AGAINST this, it is worth looking at the interview that Matt Chorley, of The Times, conducted with Frank Field (Books, 24 February). It is quite clear that Chorley has no comprehension of how faith works.
“I believe that my efforts have clearly resulted in failure,” Lord Field says. “But the coming of the kingdom is a prophecy to be fulfilled, and to be seen by other people, so that although I will die with it being incomplete, I’ve no doubt at all that at some stage, it will be completed.
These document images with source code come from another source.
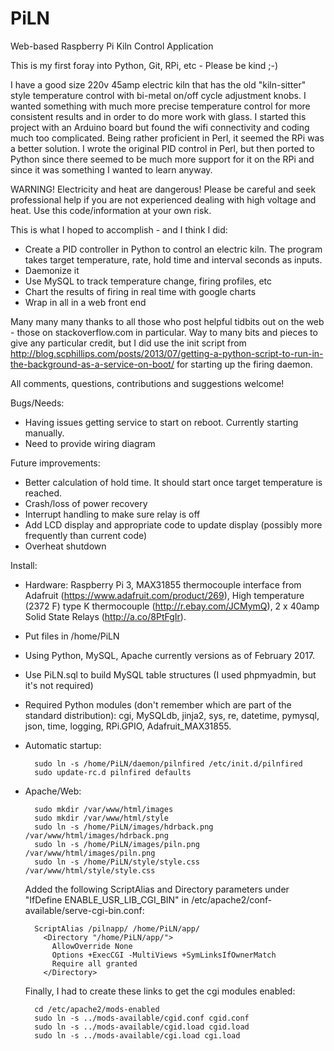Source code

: # PiLN
Web-based Raspberry Pi Kiln Control Application

This is my first foray into Python, Git, RPi, etc - Please be kind ;-)

I have a good size 220v 45amp electric kiln that has the old "kiln-sitter" style temperature control with bi-metal on/off cycle adjustment knobs. I wanted something with much more precise temperature control for more consistent results and in order to do more work with glass. I started this project with an Arduino board but found the wifi connectivity and coding much too complicated. Being rather proficient in Perl, it seemed the RPi was a better solution. I wrote the original PID control in Perl, but then ported to Python since there seemed to be much more support for it on the RPi and since it was something I wanted to learn anyway.

WARNING! Electricity and heat are dangerous! Please be careful and seek professional help if you are not experienced dealing with high voltage and heat. Use this code/information at your own risk.

This is what I hoped to accomplish - and I think I did:

- Create a PID controller in Python to control an electric kiln. The program takes target temperature, rate, hold time and interval seconds as inputs.
- Daemonize it
- Use MySQL to track temperature change, firing profiles, etc
- Chart the results of firing in real time with google charts
- Wrap in all in a web front end

Many many many thanks to all those who post helpful tidbits out on the web - those on stackoverflow.com in particular. Way to many bits and pieces to give any particular credit, but I did use the init script from http://blog.scphillips.com/posts/2013/07/getting-a-python-script-to-run-in-the-background-as-a-service-on-boot/ for starting up the firing daemon.

All comments, questions, contributions and suggestions welcome!

Bugs/Needs:
- Having issues getting service to start on reboot. Currently starting manually.
- Need to provide wiring diagram

Future improvements:
- Better calculation of hold time. It should start once target temperature is reached.
- Crash/loss of power recovery
- Interrupt handling to make sure relay is off
- Add LCD display and appropriate code to update display (possibly more frequently than current code)
- Overheat shutdown

Install:
- Hardware: Raspberry Pi 3, MAX31855 thermocouple interface from Adafruit (https://www.adafruit.com/product/269), High temperature (2372 F) type K thermocouple (http://r.ebay.com/JCMymQ), 2 x 40amp Solid State Relays (http://a.co/8PtFgIr).
- Put files in /home/PiLN
- Using Python, MySQL, Apache currently versions as of February 2017.
- Use PiLN.sql to build MySQL table structures (I used phpmyadmin, but it's not required)
- Required Python modules (don't remember which are part of the standard distribution): cgi, MySQLdb, jinja2, sys, re, datetime, pymysql, json, time, logging, RPi.GPIO, Adafruit_MAX31855.
- Automatic startup:

		sudo ln -s /home/PiLN/daemon/pilnfired /etc/init.d/pilnfired		
		sudo update-rc.d pilnfired defaults
		
- Apache/Web:

		sudo mkdir /var/www/html/images	
		sudo mkdir /var/www/html/style	
		sudo ln -s /home/PiLN/images/hdrback.png /var/www/html/images/hdrback.png	
		sudo ln -s /home/PiLN/images/piln.png /var/www/html/images/piln.png	
		sudo ln -s /home/PiLN/style/style.css /var/www/html/style/style.css
	
  	Added the following ScriptAlias and Directory parameters under "IfDefine ENABLE_USR_LIB_CGI_BIN" in /etc/apache2/conf-available/serve-cgi-bin.conf:
	
		ScriptAlias /pilnapp/ /home/PiLN/app/	
		  <Directory "/home/PiLN/app/">	  
		    AllowOverride None	    
		    Options +ExecCGI -MultiViews +SymLinksIfOwnerMatch	    
		    Require all granted	    
		  </Directory>
	  
	Finally, I had to create these links to get the cgi modules enabled:
	
		cd /etc/apache2/mods-enabled
		sudo ln -s ../mods-available/cgid.conf cgid.conf
		sudo ln -s ../mods-available/cgid.load cgid.load
		sudo ln -s ../mods-available/cgi.load cgi.load
		
		



  
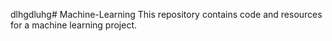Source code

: dlhgdluhg# Machine-Learning
This repository contains code and resources for a machine learning project.
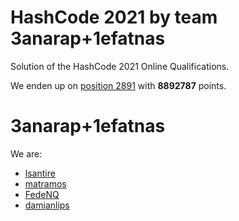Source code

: # HashCode 2021 by team 3anarap+1efatnas

Solution of the HashCode 2021 Online Qualifications.

We enden up on [position 2891](https://hashcodejudge.withgoogle.com/scoreboard) with **8892787** points.

# 3anarap+1efatnas

We are:
- [lsantire](https://github.com/lsantire)
- [matramos](https://github.com/matramos)
- [FedeNQ](https://github.com/FedeNQ)
- [damianlips](https://github.com/damianlips)

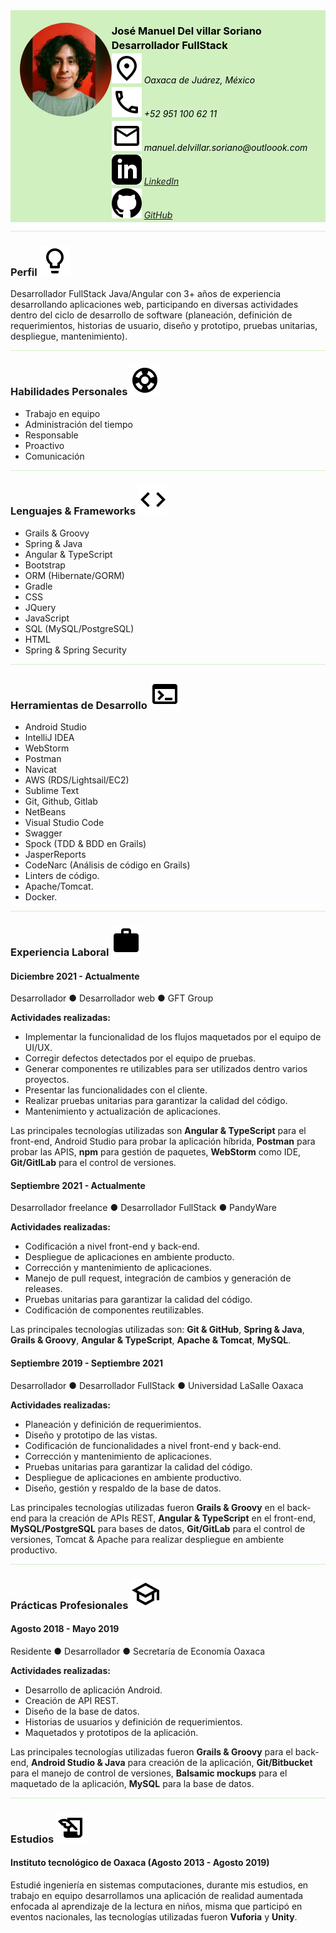 <div style="background: #d0f0c0; display: flex;">
    <div style="width: 30%; padding-left: 15px; padding-top: 20px">
            <img style="border-radius: 50%;" src="1655400235504.jpg" alt="Manuel" width="150" height="150">
    </div>
	<div style="width: 70%;">
      <h3 style="color: black; margin-bottom: 3px;">
      	José Manuel Del villar Soriano    
      </h3>
      <h3 style="color: black; margin-top: 3px; margin-bottom: 3px;">
       Desarrollador FullStack
      </h3>
      <h6 style="color: black; margin-top: 3px; margin-bottom: 3px;">
       <img src="place_black_24dp.svg" style="background: #d0f0c0;"> Oaxaca de Juárez, México
      </h6>
      <h6 style="color: black; margin-top: 3px; margin-bottom: 3px;">
      	<img src="call_black_24dp.svg" style="background: #d0f0c0;"> +52 951 100 62 11
      </h6>
      <h6 style="color: black; margin-top: 3px; margin-bottom: 3px;">
      	<img src="email_black_24dp.svg" style="background: #d0f0c0;"> manuel.delvillar.soriano@outloook.com    
      </h6>
      <h6 style="color: black; margin-top: 3px; margin-bottom: 3px;">
         <img src="iconmonstr-linkedin-3.svg" style="background: #d0f0c0;"> <a href="https://www.linkedin.com/in/jos%C3%A9-manuel-del-villar-soriano-18531678/">LinkedIn</a> 
      </h6>
      <h6 style="color: black; margin-top: 3px; margin-bottom: 3px;">
         <img src="iconmonstr-github-1.svg" style="background: #d0f0c0;"> <a href="https://www.github.com/ziceck">GitHub </a>
      </h6>  
    </div>
</div>




<hr style="background: #d0f0c0;">

### Perfil ![](lightbulb_black_24dp.svg)


Desarrollador FullStack Java/Angular con 3+ años de experiencia desarrollando aplicaciones web, participando en diversas actividades dentro del ciclo de desarrollo de software (planeación, definición de requerimientos, historias de usuario, diseño y prototipo, pruebas unitarias, despliegue, mantenimiento).





<hr style="background: #d0f0c0;">

### Habilidades Personales ![](support_black_24dp.svg)


- Trabajo en equipo
- Administración del tiempo
- Responsable
- Proactivo
- Comunicación





<hr style="background: #d0f0c0;">

### Lenguajes & Frameworks ![](code_black_24dp.svg)

- Grails & Groovy
- Spring & Java
- Angular & TypeScript
- Bootstrap
- ORM (Hibernate/GORM)
- Gradle
- CSS
- JQuery
- JavaScript
- SQL (MySQL/PostgreSQL)
- HTML
- Spring & Spring Security





<hr style="background: #d0f0c0">

### Herramientas de Desarrollo ![](terminal_black_24dp.svg)


- Android Studio
- IntelliJ IDEA
- WebStorm
- Postman
- Navicat
- AWS (RDS/Lightsail/EC2)
- Sublime Text
- Git, Github, Gitlab
- NetBeans
- Visual Studio Code
- Swagger
- Spock (TDD & BDD en Grails)
- JasperReports
- CodeNarc (Análisis de código en Grails)
- Linters de código.
- Apache/Tomcat.
- Docker.





<hr style="background: #d0f0c0">

### Experiencia Laboral ![](work_black_24dp.svg)

#### Diciembre 2021 - Actualmente

Desarrollador ● Desarrollador web ● GFT Group 

**Actividades realizadas:**

- Implementar la funcionalidad de los flujos maquetados por el equipo de UI/UX.
- Corregir defectos detectados por el equipo de pruebas.
- Generar componentes re utilizables para ser utilizados dentro varios proyectos. 
- Presentar las funcionalidades con el cliente.
- Realizar pruebas unitarias para garantizar la calidad del código. 
- Mantenimiento y actualización de aplicaciones.



Las principales tecnologías utilizadas son **Angular & TypeScript** para el front-end, Android Studio para probar la aplicación híbrida, **Postman** para probar las APIS, **npm** para gestión de paquetes, **WebStorm** como IDE, **Git/GitlLab** para el control de versiones.



#### Septiembre 2021 - Actualmente

Desarrollador freelance ● Desarrollador FullStack ● PandyWare

**Actividades realizadas:**

- Codificación a nivel front-end y back-end.
- Despliegue de aplicaciones en ambiente producto.
- Corrección y mantenimiento de aplicaciones.
- Manejo de pull request, integración de cambios y generación de releases.
- Pruebas unitarias para garantizar la calidad del código.
- Codificación de componentes reutilizables.



Las principales tecnologías utilizadas son: **Git & GitHub**, **Spring & Java**, **Grails & Groovy**, **Angular & TypeScript**, **Apache & Tomcat**, **MySQL**.



#### Septiembre 2019 - Septiembre 2021

Desarrollador ● Desarrollador FullStack ● Universidad LaSalle Oaxaca

**Actividades realizadas:**

- Planeación y definición de requerimientos.
- Diseño y prototipo de las vistas.
- Codificación de funcionalidades a nivel front-end y back-end.
- Corrección y mantenimiento de aplicaciones.
- Pruebas unitarias para garantizar la calidad del código.
- Despliegue de aplicaciones en ambiente productivo.
- Diseño, gestión y respaldo de la base de datos.



Las principales tecnologías utilizadas fueron **Grails & Groovy** en el back-end para la creación de APIs REST, **Angular & TypeScript** en el front-end, **MySQL/PostgreSQL** para bases de datos, **Git/GitLab** para el control de versiones, Tomcat & Apache para realizar despliegue en ambiente productivo.





<hr style="background: #d0f0c0">

### Prácticas Profesionales ![](school_black_24dp.svg)
#### Agosto 2018 - Mayo 2019

Residente ● Desarrollador ● Secretaría de Economía Oaxaca

**Actividades realizadas:**

- Desarrollo de aplicación Android.
- Creación de API REST.
- Diseño de la base de datos.
- Historias de usuarios y definición de requerimientos.
- Maquetados y prototipos de la aplicación.



Las principales tecnologías utilizadas fueron **Grails & Groovy** para el back-end, **Android Studio & Java** para creación de la aplicación, **Git/Bitbucket** para el manejo de control de versiones, **Balsamic mockups** para el maquetado de la aplicación, **MySQL** para la base de datos.






<hr style="background: #d0f0c0">

### Estudios ![](history_edu_black_24dp.svg)
#### Instituto tecnológico de Oaxaca (Agosto 2013 - Agosto 2019)

Estudié ingeniería en sistemas computaciones, durante mis estudios, en trabajo en equipo desarrollamos una aplicación de realidad aumentada enfocada al aprendizaje de la lectura en niños, misma que participó en eventos nacionales, las tecnologías utilizadas fueron **Vuforia** y **Unity**.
And that will be the end of history.”
Chorley’s response is first that “It is odd to hear any politician talking about faith like this,” and then: “What can seem odd to the non-believer is that politicians from the same faith can come to different policy prescriptions.” Is anyone going to tell him about the English Civil War?
This does have journalistic advantages, though: it provokes Lord Field into entertaining bitchiness about the wrong sort of Christian altogether, Gordon Brown: “I totally underestimated his ability to keep peddling failure. I think he had a different view of human nature to me.”
THIS does seem to have been a column that is almost entirely about death; so it had better finish with a Guardian piece by Anna Tims on her experiences of working in a hospice.
She realised that she wanted to become a volunteer while listening to a tragedy on the radio one morning: “I had never seen a body. I’m frightened of the raw grief of others and I’m squeamish about blood. My volunteering roles have always been with children. I’m used to beginnings, not endings.”
Yet, by the end of the story, she was transformed: “Hospice volunteering has changed my understanding of life and death. There are no happy endings in the conventional sense. The patients won’t get better. One has to accept one can’t save them. There is no counsel or comfort one can offer strangers facing the inevitable. That’s been hard to learn.
“Now . . . when I finish a hospice shift, I want to take back into the outside world that sense of life stripped back to its essentials, where what ultimately matters is love.”